Handeln auf mehreren Ebenen

Aus marktwirtschaftlich-liberaler Sicht ist offenkundig, in welche Richtung die Reise gehen sollte. Einerseits sind die überfälligen Reformen im Inland zügig einzuleiten, etwa mit weitgehenden Deregulierungen und einem Abbau der Verwaltungsbürokratie, der Teil- oder Vollprivatisierung von kostenintensiven staatlichen Bastionen im Bereich des Service public (Betriebe in Bundes- und Kantonsbesitz), einer raschen Sanierung der Sozialwerke, der Rückführung der Subventionen der Landwirtschaft auf europäisches Niveau oder auch einem unilateralen Abbau der Importzölle.

Vordringlich anzugehen ist die Re-Liberalisierung des Arbeitsmarktes, einem der Schlüsselfaktoren in der schweizerischen Erfolgsgeschichte. Die heutige Sozialpartnerschaft gilt es zu überprüfen (indem nicht mehr Gewerkschaftsfunktionäre, sondern reale Repräsentanten der Arbeitnehmerschaft Einsitz nehmen), und die heutige Ausgestaltung der flankierenden Massnahmen kritisch zu hinterfragen (diese verfälschen den Wettbewerb auf dem Arbeitsmarkt und verkommen immer mehr zu einem Deckmantel für Protektionismus und einem staatlichen Lohndiktat). Ebenfalls sollten endlich die Flexibilisierung des Arbeitsrechts (als Antwort auf die digitalen Arbeitswelt) sowie eine weitergehende Öffnung des Arbeitsmarktes angegangen werden, um Talente aus dem Ausland anzuziehen.

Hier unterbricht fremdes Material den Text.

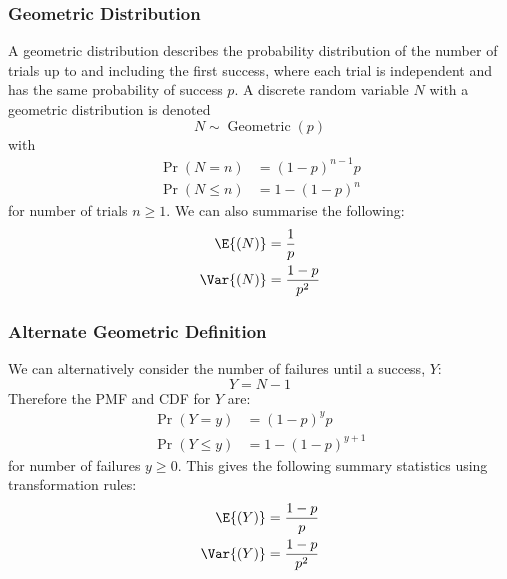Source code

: \documentclass{article}
\begin{document}
\subsubsection{Geometric Distribution}
A geometric distribution describes the probability distribution of the
number of trials up to and including the first success, where each
trial is independent and has the same probability of success \(p\). A
discrete random variable \(N\) with a geometric distribution is denoted
\begin{equation*}
    N \sim \operatorname{Geometric}{\left( p \right)}
\end{equation*}
with
\begin{align*}
    \Pr{\left( N = n \right)}    & = \left( 1 - p \right)^{n - 1} p \\
    \Pr{\left( N \leq n \right)} & = 1 - \left( 1 - p \right)^n
\end{align*}
for number of trials \(n \geq 1\).
We can also summarise the following:
\begin{align*}
    \E{\left( N \right)}   & = \frac{1}{p}       \\
    \Var{\left( N \right)} & = \frac{1 - p}{p^2}
\end{align*}
\subsubsection{Alternate Geometric Definition}
We can alternatively consider the number of failures until a success,
\(Y\):
\begin{equation*}
    Y = N - 1
\end{equation*}
Therefore the PMF and CDF for \(Y\) are:
\begin{align*}
    \Pr{\left( Y = y \right)}    & = \left( 1 - p \right)^y p         \\
    \Pr{\left( Y \leq y \right)} & = 1 - \left( 1 - p \right)^{y + 1}
\end{align*}
for number of failures \(y \geq 0\). This gives the following summary
statistics using transformation rules:
\begin{align*}
    \E{\left( Y \right)}   & = \frac{1 - p}{p}   \\
    \Var{\left( Y \right)} & = \frac{1 - p}{p^2}
\end{align*}
\end{document}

Aussenwirtschaftspolitisch wird der Bundesrat um eine Weiterentwicklung des Bilateralismus mit der EU nicht herumkommen – und zwar auf einer dynamischen Grundlage. Ökonomisch gibt es keine gleichwertige Alternative. Das derzeitige bundesrätliche Beharren auf dem Status quo führt mittelfristig zu einem Status minus, zur schleichenden Erosion. Zugleich braucht die Schweiz Zugänge zu weiteren Absatzmärkten und Handelspartnern ausserhalb des europäischen Binnenmarktes, darunter insbesondere die USA. Die Potenzialoptimierung kann aber nur durch den Abschluss neuer Freihandelsverträge gelingen. Das zögerlichen Vorgehen des verantwortlichen Bundesrats, das fast einem Treten an Ort gleichkommt, sollte einem raschen Schrittwechsel weichen, ist er doch massgeblich mitverantwortlich für die derzeitige europapolitische und aussenwirtschaftliche Blockade.

Welche Souveränität?

Letztlich muss aber eine ehrlichere Diskussion hierzulande geführt werden, dass mit der bisherigen wirtschaftlich äusserst erfolgreichen Teilhabe am europäischen Binnenmarkt auch ein gewisser Souveränitätstransfer einhergeht, bisher wurde dieser vom Schweizer Souverän stets direkt-demokratisch legitimiert. Wer hingegen am Anspruch auf absolute Souveränität festhält (mit umfassender Selbstbestimmung und nationaler Autonomie), betreibt bis zu einem gewissen Grad Realitätsverweigerung gegenüber dem bilateralen Weg, den die Schweiz die letzten zwanzig Jahre gegangen ist. Und da in europapolitischen Sachfragen stets das Volk das letzte Wort hat, werden weder der Bundesrat noch gewerkschaftliche und national-konservative InstA-Gegner den Souverän auf Dauer aussen vorlassen können.